Published August 01, 2013
Children who are exposed in utero to low levels of mercury, such as from fish consumed during pregnancy, are not at an increased risk of developing autismlike behaviors, a new study finds.
Researchers pored through more than 30 years of research in the Republic of Seychelles, an island nation in the Indian Ocean, where residents consume an average of 10 times more fish than the people in the U.S. and Europe, and found no correlation between prenatal exposure to mercury and the onset of autism-spectrumlike behaviors, which include struggling with speech, language and social skills.
The study included children whose mothers ate up to 12 meals of fish each week, in an average week during their pregnancies, said lead author Edwin van Wijngaarden, an associate professor in the department of public health sciences at the University of Rochester Medical Center in Rochester, N.Y.

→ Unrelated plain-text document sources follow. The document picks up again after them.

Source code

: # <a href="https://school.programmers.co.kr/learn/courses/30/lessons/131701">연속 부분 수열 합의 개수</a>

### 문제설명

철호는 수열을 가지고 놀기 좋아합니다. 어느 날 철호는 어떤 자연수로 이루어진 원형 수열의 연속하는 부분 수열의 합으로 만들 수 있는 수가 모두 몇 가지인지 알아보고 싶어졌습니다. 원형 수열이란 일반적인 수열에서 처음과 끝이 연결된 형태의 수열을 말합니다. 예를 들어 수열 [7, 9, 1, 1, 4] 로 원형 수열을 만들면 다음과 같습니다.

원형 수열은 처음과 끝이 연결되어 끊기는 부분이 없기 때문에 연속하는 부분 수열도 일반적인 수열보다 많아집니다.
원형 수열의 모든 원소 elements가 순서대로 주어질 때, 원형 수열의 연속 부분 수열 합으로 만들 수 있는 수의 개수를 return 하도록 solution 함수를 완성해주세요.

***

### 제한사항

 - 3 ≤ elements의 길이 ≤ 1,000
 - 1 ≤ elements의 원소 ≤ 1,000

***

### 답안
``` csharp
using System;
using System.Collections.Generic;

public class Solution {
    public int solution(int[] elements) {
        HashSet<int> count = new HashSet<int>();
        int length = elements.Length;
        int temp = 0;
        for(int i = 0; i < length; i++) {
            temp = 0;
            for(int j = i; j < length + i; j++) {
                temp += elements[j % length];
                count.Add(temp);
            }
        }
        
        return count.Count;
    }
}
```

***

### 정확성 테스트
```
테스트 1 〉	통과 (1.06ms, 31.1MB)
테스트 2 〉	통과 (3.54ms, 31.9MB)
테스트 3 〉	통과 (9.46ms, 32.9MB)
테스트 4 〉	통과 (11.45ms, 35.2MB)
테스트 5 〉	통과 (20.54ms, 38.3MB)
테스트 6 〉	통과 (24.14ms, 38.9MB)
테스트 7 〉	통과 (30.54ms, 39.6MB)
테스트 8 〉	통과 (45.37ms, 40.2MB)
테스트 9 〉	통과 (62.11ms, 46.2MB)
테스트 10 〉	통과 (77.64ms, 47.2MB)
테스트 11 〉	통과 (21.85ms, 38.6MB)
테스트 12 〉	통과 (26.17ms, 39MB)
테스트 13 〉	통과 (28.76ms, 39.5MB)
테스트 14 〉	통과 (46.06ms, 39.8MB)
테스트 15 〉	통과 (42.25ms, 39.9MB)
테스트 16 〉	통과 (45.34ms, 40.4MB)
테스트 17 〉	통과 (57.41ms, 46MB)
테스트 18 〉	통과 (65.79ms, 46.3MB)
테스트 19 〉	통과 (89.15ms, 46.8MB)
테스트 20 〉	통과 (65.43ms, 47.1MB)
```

"These findings contribute to the growing body of literature that suggest that exposure to the chemical does not play an important role in the onset of these behaviors," van Wijngaarden said in a statement. [Beyond Vaccines: 5 Things that Might Really Cause Autism]
Mercury in the environment comes from natural sources, such as volcanoes, as well as from man-made sources, such as coal-burning power plants. Much of the world's mercury is eventually deposited into the oceans, where the chemical enters the food chain and gets into fish.
Fish are high in nutrients, such as vitamin E and omega-3 fatty acids, that aid healthy brain development, and generally have low levels of mercury. But studies have shown that exposure to high levels of mercury is linked to developmental problems, so exposure for pregnant women is a concern. The U.S. Food and Drug Administration currently recommends pregnant women limit their consumption of fish, but the effects of low-level exposure to mercury remains unknown, the researchers said.
The study, part of an ongoing project called the Seychelles Child Development Study, involved 1,784 children and young adults, and their mothers. The scientists used hair samples collected from the mothers around the time of their child's birth to determine the level of prenatal mercury exposure.
Two questionnaires, one completed by the parents and one filled out by the children's teachers, were used to determine if the study participants were exhibiting autism-spectrum-type behaviors.
"While the amount of fish consumed in the Seychelles is significantly higher than [in] other countries in the industrialized world, it is still considered low-level exposure," Philip Davidson, principal investigator of the study and professor emeritus at the University of Rochester Medical Center, said in a statement
"This study shows no consistent association in children with mothers with mercury levels that were six to 10 times higher than those found in the U.S. and Europe," Davidson said. "This is a sentinel population, and if it does not exist here, than it probably does not exist."
The detailed findings were published online July 23 in the journal Epidemiology.